Theresa starts climbing the stairs to the fifth floor with a heavy heart. How on earth does a widow in her eighties survive on the fifth floor of a dilapidated building with no lift? She pauses on a landing, not only to catch her breath, but also to summon up courage, because heaven knows this meeting after so many years feels
like a trial. And now that she’s become aware of her former mother-in-law’s straitened circumstances, the temptation to turn around and get the hell out of here is almost irresistible.

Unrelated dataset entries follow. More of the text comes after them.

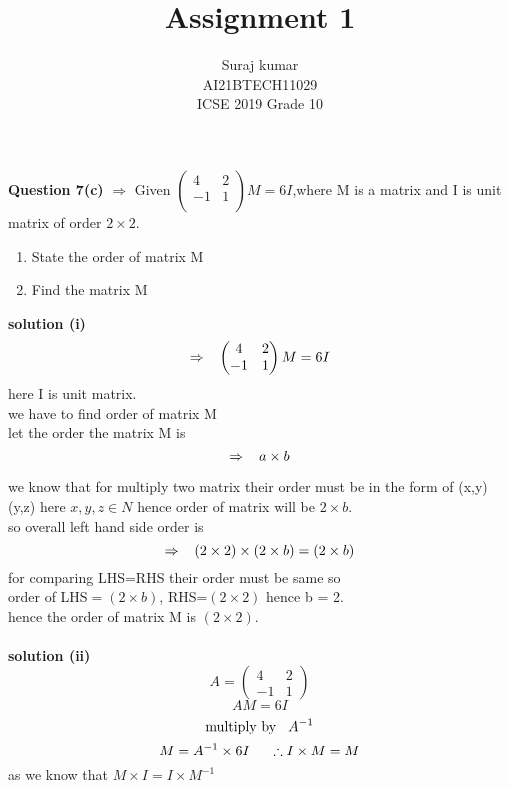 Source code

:\documentclass[journal,12pt,twocolumn]{IEEEtran}
\title{Assignment 1}
\author{Suraj kumar \\ \normalsize AI21BTECH11029\\\vspace*{20pt} \Large ICSE 2019 Grade 10}
\newcommand{\myvec}[1]{\ensuremath{\begin{pmatrix}#1\end{pmatrix}}}
\begin{document}
\maketitle
\textbf{Question 7(c)} $\Rightarrow$ Given $\myvec{
     4 & 2 \\
     -1 & 1 \\
      }M=6I $,where M is a matrix and I is unit matrix of order $2\times 2.$
		\begin{enumerate}[label=(\roman*)]
		\item State the order of matrix M
		\item Find the matrix M
	\end{enumerate}	
 \textbf{solution (i) } 
 \begin{equation}
  \Rightarrow  \hspace{3mm} \myvec{
     4 & 2 \\
     -1 & 1 
      }M=6I
      \end{equation}
    here I is unit matrix.\\
    we have to find order of matrix M\\
    let the order the matrix M is  $$ \Rightarrow \hspace{3mm} a\times b$$
      
      we know that for multiply two matrix their order must be in the form of  (x,y) (y,z)  here $x,y,z \in N$
      hence order of matrix will be $2\times b$.\\
      so overall left hand side order is  $$\Rightarrow \hspace{3mm} (2\times 2)\times(2\times b) =(2\times b)$$
      for comparing LHS=RHS their order must be same so \\
      order of LHS$=(2\times b)$,
      RHS=$(2\times 2)$  hence b = 2.\\
      hence the order of matrix M is $(2\times 2).$\\\\

\textbf{solution (ii)}\\
\begin{equation}
    A=\myvec{
      4 & 2\\
      -1 & 1
     }
     \end{equation}
     \begin{equation}
       AM=6I
     \end{equation}
    \begin{equation}
    \text{multiply by}\hspace{3mm} A^{-1}
    \end{equation}
    \begin{equation}
    M=A^{-1}\times 6I \hspace{5mm} \therefore I\times M=M
    \end{equation}
    as we know that  $M \times I=I\times M^{-1}$
    
\end{document}
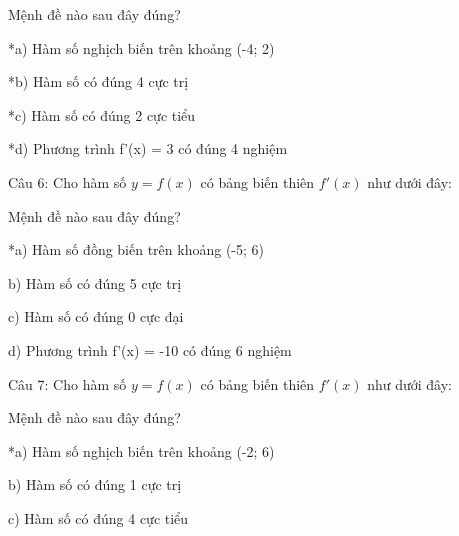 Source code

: \documentclass[a4paper,12pt]{article}
\begin{document}
Mệnh đề nào sau đây đúng?

*a) Hàm số nghịch biến trên khoảng (-4; 2)

*b) Hàm số có đúng 4 cực trị

*c) Hàm số có đúng 2 cực tiểu

*d) Phương trình f'(x) = 3 có đúng 4 nghiệm







Câu 6: Cho hàm số \(y=f(x)\) có bảng biến thiên \(f'(x)\) như dưới đây:


Mệnh đề nào sau đây đúng?

*a) Hàm số đồng biến trên khoảng (-5; 6)

b) Hàm số có đúng 5 cực trị

c) Hàm số có đúng 0 cực đại

d) Phương trình f'(x) = -10 có đúng 6 nghiệm







Câu 7: Cho hàm số \(y=f(x)\) có bảng biến thiên \(f'(x)\) như dưới đây:


Mệnh đề nào sau đây đúng?

*a) Hàm số nghịch biến trên khoảng (-2; 6)

b) Hàm số có đúng 1 cực trị

c) Hàm số có đúng 4 cực tiểu
\end{document}
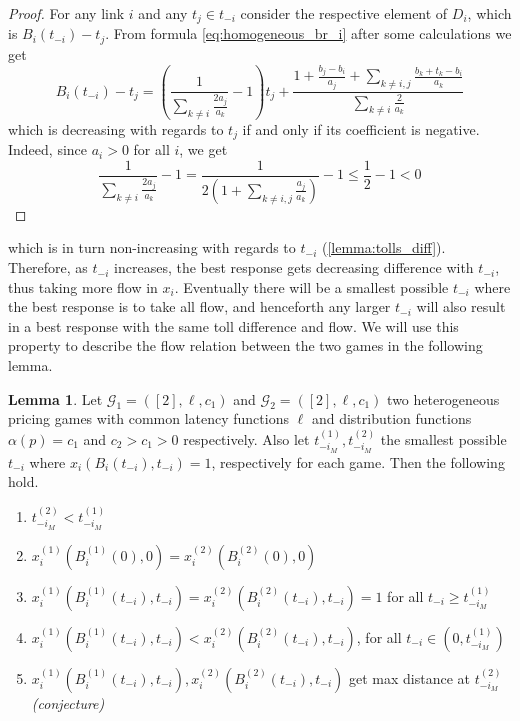 \documentclass[10pt,a4paper]{book}
\newcommand{\Gm}{\mathcal{G}}
\theoremstyle{definition}
\newtheorem{lemma}[definition]{Lemma}
\theoremstyle{comment}
\begin{document}
\begin{proof}
	For any link $i$ and any $t_j \in t_{-i}$ consider the respective element of $D_i$, which is $B_i(t_{-i}) - t_j$.
	From formula \ref{eq:homogeneous_br_i} after some calculations we get
	\[
	B_i(t_{-i}) - t_j = \left(\frac{1}{\sum_{k \ne i} \frac{2a_j}{a_k}} - 1\right)t_j + \frac{1 + \frac{b_j - b_i}{a_j} + \sum_{k \ne i, j}\frac{b_k + t_k - b_i}{a_k}}{\sum_{k \ne i} \frac{2}{a_k}}
	\]
	which is decreasing with regards to $t_j$ if and only if its coefficient is negative.
	Indeed, since $a_i > 0$ for all $i$, we get
	\[
	\frac{1}{\sum_{k \ne i} \frac{2a_j}{a_k}} - 1 = \frac{1}{2 \left(1 + \sum_{k \ne i, j} \frac{a_j}{a_k}\right)} - 1 \leq \frac{1}{2} - 1 < 0
	\]
\end{proof}

 which is in turn non-increasing with regards to $t_{-i}$ (\ref{lemma:tolls_diff}).
Therefore, as $t_{-i}$ increases, the best response gets decreasing difference with $t_{-i}$, thus taking more flow in $x_i$.
Eventually there will be a smallest possible $t_{-i}$ where the best response is to take all flow, and henceforth any larger $t_{-i}$ will also result in a best response with the same toll difference and flow.
We will use this property to describe the flow relation between the two games in the following lemma.

\begin{lemma}
	\label{lemma:a_fixed_t_iM_fixed}
	Let $\Gm_1 = ([2], \ell, c_1)$ and $\Gm_2 = ([2], \ell, c_1)$ two heterogeneous pricing games with common latency functions $\ell$ and distribution functions $\alpha(p) = c_1$ and $c_2 > c_1 > 0$ respectively.
	Also let $t_{-i_M}^{(1)}, t_{-i_M}^{(2)}$ the smallest possible $t_{-i}$ where $x_i(B_i(t_{-i}), t_{-i}) = 1$, respectively for each game.
	Then the following hold.
	\begin{enumerate}[$(i)$]
		\item $t_{-i_M}^{(2)} < t_{-i_M}^{(1)}$
		\item $x_i^{(1)}(B_i^{(1)}(0), 0) = x_i^{(2)}(B_i^{(2)}(0), 0)$
		\item $x_i^{(1)}(B_i^{(1)}(t_{-i}), t_{-i}) = x_i^{(2)}(B_i^{(2)}(t_{-i}), t_{-i}) = 1$ for all $t_{-i} \ge t_{-i_M}^{(1)}$
		\item $x_i^{(1)}(B_i^{(1)}(t_{-i}), t_{-i}) < x_i^{(2)}(B_i^{(2)}(t_{-i}), t_{-i})$, for all $t_{-i} \in (0, t_{-i_M}^{(1)})$
		\item $x_i^{(1)}(B_i^{(1)}(t_{-i}), t_{-i}), x_i^{(2)}(B_i^{(2)}(t_{-i}), t_{-i})$ get max distance at $t_{-i_M}^{(2)}$ \\
		\textit{(conjecture)}
	\end{enumerate}
\end{lemma}
\end{document}
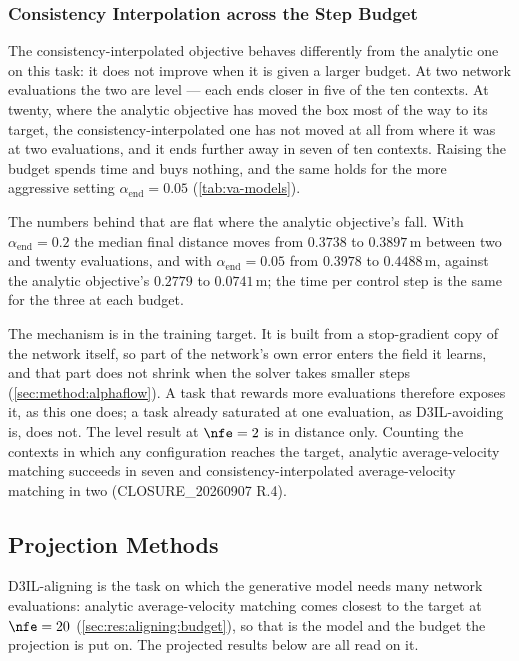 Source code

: \subsubsection{Consistency Interpolation across the Step Budget}\label{sec:res:aligning:consistency}

The consistency-interpolated objective behaves differently from the analytic one on this task: it does
not improve when it is given a larger budget. At two network evaluations the two are level --- each ends
closer in five of the ten contexts. At twenty, where the analytic objective has moved the box most of the
way to its target, the consistency-interpolated one has not moved at all from where it was at two
evaluations, and it ends further away in seven of ten contexts. Raising the budget spends time and buys
nothing, and the same holds for the more aggressive setting $\alpha_{\mathrm{end}}=0.05$
(\autoref{tab:va-models}).

The numbers behind that are flat where the analytic objective's fall. With
$\alpha_{\mathrm{end}}=0.2$ the median final distance moves from $0.3738$ to $0.3897$\,m between two and
twenty evaluations, and with $\alpha_{\mathrm{end}}=0.05$ from $0.3978$ to $0.4488$\,m, against the analytic
objective's $0.2779$ to $0.0741$\,m; the time per control step is the same for the three at each budget.

The mechanism is in the training target. It is built from a stop-gradient copy of the network itself, so
part of the network's own error enters the field it learns, and that part does not shrink when the solver
takes smaller steps (\autoref{sec:method:alphaflow}). A task that rewards more evaluations therefore
exposes it, as this one does; a task already saturated at one evaluation, as D3IL-avoiding is, does not.
The level result at $\nfe=2$ is in distance only. Counting the contexts in which any
configuration reaches the target, analytic average-velocity matching succeeds in seven and
consistency-interpolated average-velocity matching in two (CLOSURE\_20260907 R.4).

\subsection{Projection Methods}\label{sec:res:aligning:projection}

D3IL-aligning is the task on which the generative model needs many network evaluations: analytic
average-velocity matching comes closest to the target at $\nfe=20$ (\autoref{sec:res:aligning:budget}),
so that is the model and the budget the projection is put on. The projected results below are all read
on it.

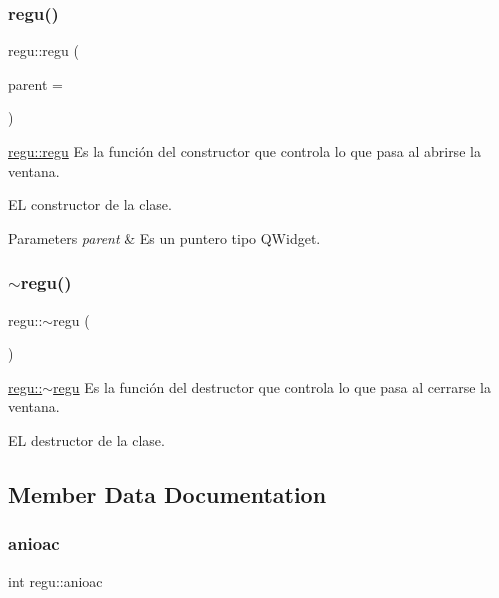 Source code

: \subsubsection{\texorpdfstring{regu()}{regu()}}
{\footnotesize\ttfamily regu\+::regu (\begin{DoxyParamCaption}\item[{Q\+Widget $\ast$}]{parent = {} }\end{DoxyParamCaption})\hspace{0.3cm}{\ttfamily [explicit]}}



\hyperlink{classregu_a4233920e912063eba919a7031cadc10a}{regu\+::regu} Es la función del constructor que controla lo que pasa al abrirse la ventana. 

EL constructor de la clase.


\begin{DoxyParams}{Parameters}
{\em parent} & Es un puntero tipo Q\+Widget. \\
\hline
\end{DoxyParams}
\mbox{\label{classregu_af4ce8301d06b2636e666ac5c9cf46e36}} 
\subsubsection{\texorpdfstring{$\sim$regu()}{~regu()}}
{\footnotesize\ttfamily regu\+::$\sim$regu (\begin{DoxyParamCaption}{ }\end{DoxyParamCaption})}



\hyperlink{classregu_af4ce8301d06b2636e666ac5c9cf46e36}{regu\+::$\sim$regu} Es la función del destructor que controla lo que pasa al cerrarse la ventana. 

EL destructor de la clase. 

\subsection{Member Data Documentation}
\mbox{\label{classregu_a8e1e0b50d736177379adb192386bba2d}} 
\subsubsection{\texorpdfstring{anioac}{anioac}}
{\footnotesize\ttfamily int regu\+::anioac}

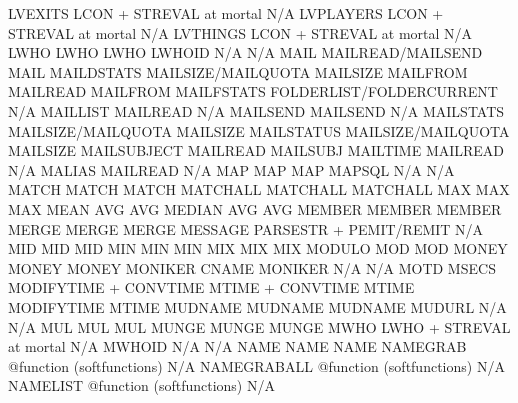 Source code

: \documentclass[letterpaper,10pt,english]{sphinxmanual}
\begin{document}
\begin{description}
LVEXITS                 LCON + STREVAL at mortal     N/A
LVPLAYERS               LCON + STREVAL at mortal     N/A
LVTHINGS                LCON + STREVAL at mortal     N/A
LWHO                    LWHO                         LWHO
LWHOID                  N/A                          N/A
MAIL                    MAILREAD/MAILSEND            MAIL
MAILDSTATS              MAILSIZE/MAILQUOTA           MAILSIZE
MAILFROM                MAILREAD                     MAILFROM
MAILFSTATS              FOLDERLIST/FOLDERCURRENT     N/A
MAILLIST                MAILREAD                     N/A
MAILSEND                MAILSEND                     N/A
MAILSTATS               MAILSIZE/MAILQUOTA           MAILSIZE
MAILSTATUS              MAILSIZE/MAILQUOTA           MAILSIZE
MAILSUBJECT             MAILREAD                     MAILSUBJ
MAILTIME                MAILREAD                     N/A
MALIAS                  MAILREAD                     N/A
MAP                     MAP                          MAP
MAPSQL                  N/A                          N/A
MATCH                   MATCH                        MATCH
MATCHALL                MATCHALL                     MATCHALL
MAX                     MAX                          MAX
MEAN                    AVG                          AVG
MEDIAN                  AVG                          AVG
MEMBER                  MEMBER                       MEMBER
MERGE                   MERGE                        MERGE
MESSAGE                 PARSESTR + PEMIT/REMIT       N/A
MID                     MID                          MID
MIN                     MIN                          MIN
MIX                     MIX                          MIX
MODULO                  MOD                          MOD
MONEY                   MONEY                        MONEY
MONIKER                 CNAME                        MONIKER
N/A                     N/A                          MOTD
MSECS                   MODIFYTIME + CONVTIME        MTIME + CONVTIME
MTIME                   MODIFYTIME                   MTIME
MUDNAME                 MUDNAME                      MUDNAME
MUDURL                  N/A                          N/A
MUL                     MUL                          MUL
MUNGE                   MUNGE                        MUNGE
MWHO                    LWHO + STREVAL at mortal     N/A
MWHOID                  N/A                          N/A
NAME                    NAME                         NAME
NAMEGRAB                @function (softfunctions)    N/A
NAMEGRABALL             @function (softfunctions)    N/A
NAMELIST                @function (softfunctions)    N/A

\end{description}
\end{document}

But she carries on climbing the stairs to the fifth floor, then walks down the long corridor to Elize van Velden’s flat. When she raises her hand to ring the doorbell, the door swings open and she comes face to face with an old woman, grossly overweight and leaning heavily on a walking frame. The presence of the walking frame makes the absence of a lift seem even more shocking.
While she was making her way up the stairs, this woman must have shuffled from one end of the flat, painfully slowly and with the help of the walking frame, to reach the front door in time. Theresa suddenly feels a lump in her throat, even though she can discern no friendliness in her former mother-in-law’s tiny black eyes. It’s not that her eyes have become smaller, it’s that her face is so swollen with obesity that her eyes look Japanese. The sparse hairs on her head are dyed the same yellowish blonde as before, but on either side of a somewhat crooked centre parting two wide strips of grey have grown out. The overall impression is of a parched yellow lawn of which a section in the middle has been treated with weed killer.
Theresa hesitates in the doorway because she doesn’t know how to greet this former relation by marriage. A kiss on the puckered mouth is out of the question, a European cheek kiss would seem affected, a hug excessive and false – and the walking frame hinders all intimate physical contact anyway.
The problem is solved when Elize simply nods and turns around and starts shuffling back to the sitting room.
‘Close the door before the noise and the stench get inside,’ she barks over her shoulder. ‘As you can see, it has turned into a township around here.’
Theresa watches the old woman inch towards the couch, one small step at a time, grunting. The lump in her throat is gone. If she had hoped that the New South Africa would take the edge off some of her former mother-in-law’s prickly racism, she’d apparently been mistaken.
The fact that the once-proud Widow van Velden has become trapped against her will in a formerly white neighbourhood that has become blacker and poorer right before her disbelieving eyes – a prisoner in a walking frame on the fifth floor of a building with a broken lift, all her black neighbours so far outside her frame of reference that there is no way she would ever want to befriend them – this entire situation suddenly strikes Theresa as an absurd form of punishment.